Purpose : The purpose was to demonstrate that the retinal vascular permeability and volumetric blood flow mapping from dynamic fluorescein enhanced fluorescent imaging can detect early changes of diabetic retinopathy (DR).

Methods : First experiment examined the changes in vascular permeability and blood flow in response to vascular endothelial growth factor (VEGF)-induced change. Under ketamine (80 mg/kg BW) and xylazine (10 mg/kg BW) anesthesia, normal animals received an intravitreal injection of VEGF (10 µg, 5 µl). A bolus of fluorescein dye (0.1 mL/kg of 10%) was injected via tail vein to obtain videoangiograms (30 sec, 20 fps, 256x256) using a Heidelberg scanning laser ophthalmoscope before the VEGF injection, and 48 hours after the injection. The fluorescein images were loaded into MATLAB and “plug flow” tracer kinetic model was applied to obtain retinal vascular permeability and blood flow maps. Second experiment examined weekly changes in control and streptozotocin (STZ, 80 mg/kg IP)-induced diabetic animals. Weekly fluorescein videoangiograms were analyzed by applying tracer kinetic model.
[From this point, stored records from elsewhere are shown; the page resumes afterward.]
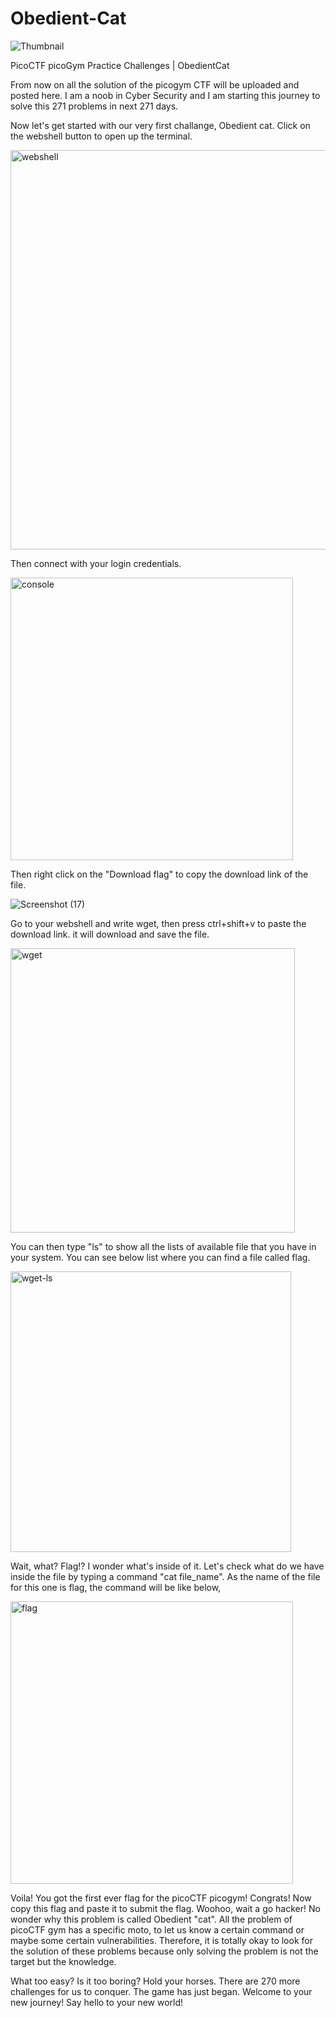 # Obedient-Cat
![Thumbnail](https://user-images.githubusercontent.com/111799231/186043770-57fead40-63eb-4ad8-b10b-c6df7b1237c5.jpg)

PicoCTF picoGym Practice Challenges | ObedientCat

From now on all the solution of the picogym CTF will be uploaded and posted here. I am a noob in Cyber Security and I am starting this journey to solve this 271 problems in next 271 days.

Now let's get started with our very first challange, Obedient cat. Click on the webshell button to open up the terminal.

<img width="639" alt="webshell" src="https://user-images.githubusercontent.com/111799231/186043304-94d3716e-2269-4b80-b4b5-1277b1402e38.PNG">

Then connect with your login credentials.

<img width="452" alt="console" src="https://user-images.githubusercontent.com/111799231/186043328-801921e9-0db9-4147-b9ef-1e5ea163071a.PNG">

Then right click on the "Download flag" to copy the download link of the file.

![Screenshot (17)](https://user-images.githubusercontent.com/111799231/186043367-332c5be4-6f85-4d2c-87e5-23234559d7e3.png)

Go to your webshell and write wget, then press ctrl+shift+v to paste the download link. it will download and save the file.

<img width="455" alt="wget" src="https://user-images.githubusercontent.com/111799231/186043385-32e2d898-ae67-41b8-bfa0-bd20cb374f7a.PNG">

You can then type "ls" to show all the lists of available file that you have in your system. You can see below list where you can find a file called flag.

<img width="449" alt="wget-ls" src="https://user-images.githubusercontent.com/111799231/186043397-e19d02ca-84bd-4a2c-8a7a-508afa6d0860.png">

Wait, what? Flag!? I wonder what's inside of it. Let's check what do we have inside the file by typing a command "cat file_name". As the name of the file for this one is flag, the command will be like below,

<img width="452" alt="flag" src="https://user-images.githubusercontent.com/111799231/186043420-4af929bb-210f-4cbb-b0ae-c6b92cd6b31e.png">

Voila! You got the first ever flag for the picoCTF picogym! Congrats! Now copy this flag and paste it to submit the flag. Woohoo, wait a go hacker!
No wonder why this problem is called Obedient "cat". All the problem of picoCTF gym has a specific moto, to let us know a certain command or maybe some certain vulnerabilities. Therefore, it is totally okay to look for the solution of these problems because only solving the problem is not the target but the knowledge.

What too easy? Is it too boring? Hold your horses. There are 270 more challenges for us to conquer. The game has just began. Welcome to your new journey! Say hello to your new world!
Results : There was an increase in the vascular permeability (0.0061) after the VEGF injection compared to the control. The blood flow increased (31.7 ml/min/100g) after the VEGF injection compared to the control (16.9 ml/min/100g). Weekly examination of diabetic rats showed that there was an increase in the vascular permeability (0.003) as early as 2 weeks after STZ injection. There was an increase in retinal blood flow (25.6 ml/min/100g) in the diabetic rats by week 4. The diabetic rats showed high tissue blood flows where the control showed low tissue flows. Tissue blood volumes were also larger in the diabetic rats (0.290.14 ml/100g) compared to controls (0.13 0.08 ml/100g). No clinical signs of DR were observed at the time of vascular permeability and blood flow changes.
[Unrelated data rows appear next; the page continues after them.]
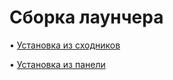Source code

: # Сборка лаунчера

• [Установка из сходников](installation-launcher.md)

• [Установка из панели](launcher-panel-build.topic)
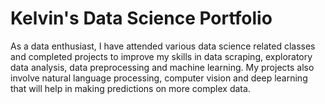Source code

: ﻿# Kelvin's Data Science Portfolio
As a data enthusiast, I have attended various data science related classes and completed projects to improve my skills in data scraping, exploratory data analysis, data preprocessing and machine learning. My projects also involve natural language processing, computer vision and deep learning that will help in making predictions on more complex data.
Conclusions : The data showed that dynamic fluorescein enhanced fluorescent imaging can detect VEGF-induced changes in normal animals. The data also demonstrated that the retinal vascular permeability changed before changes in the retinal blood flow in diabetic animals. No clinical changes of DR were observed suggesting that the vascular permeability and blood flow may be powerful biomarkers for early detection of DR.

This is an abstract that was submitted for the 2016 ARVO Annual Meeting, held in Seattle, Wash., May 1-5, 2016.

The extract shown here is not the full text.